(The data begins)

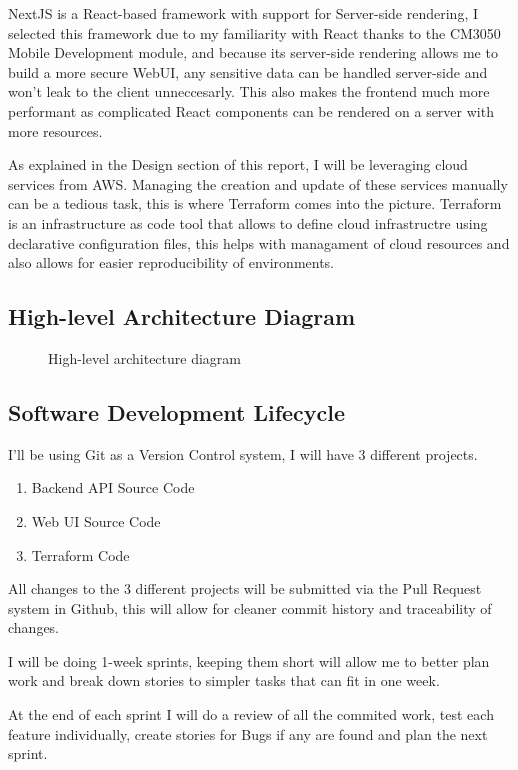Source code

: \documentclass{article}
\newcommand{\widefig}[3][1.2\textwidth]{%
  \begin{figure}[H]
    \makebox[\textwidth][c]{%
      \texttt{[image: \#2]}%
    }
    \caption{#3}
  \end{figure}
}
\begin{document}
  NextJS is a React-based framework with support for Server-side rendering, I selected this framework due to my familiarity with React thanks to the CM3050 Mobile Development module, and because its server-side rendering allows me to build a more secure WebUI, any sensitive data can be handled server-side and won't leak to the client unneccesarly. This also makes the frontend much more performant as complicated React components can be rendered on a server with more resources.

  As explained in the Design section of this report, I will be leveraging cloud services from AWS.
  Managing the creation and update of these services manually can be a tedious task, this is where Terraform comes into the picture. Terraform is an infrastructure as code tool that allows to define cloud infrastructre using declarative configuration files, this helps with managament of cloud resources and also allows for easier reproducibility of environments.

  \subsection{High-level Architecture Diagram}

  \widefig{architecture.png}{High-level architecture diagram}

  \subsection{Software Development Lifecycle}
  I'll be using Git as a Version Control system, I will have 3 different projects.

  \begin{enumerate}
    \item Backend API Source Code
    \item Web UI Source Code
    \item Terraform Code
  \end{enumerate}

  All changes to the 3 different projects will be submitted via the Pull Request system in Github, this will allow for cleaner commit history and traceability of changes.
  
  I will be doing 1-week sprints, keeping them short will allow me to better plan work and break down stories to simpler tasks that can fit in one week.

  At the end of each sprint I will do a review of all the commited work, test each feature individually, create stories for Bugs if any are found and plan the next sprint.
\end{document}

(The data ends)

Task brief – All lines of the records containing "textwidth" should be shown.

Task answer –
\newcommand{\widefig}[3][1.2\textwidth]{%
    \makebox[\textwidth][c]{%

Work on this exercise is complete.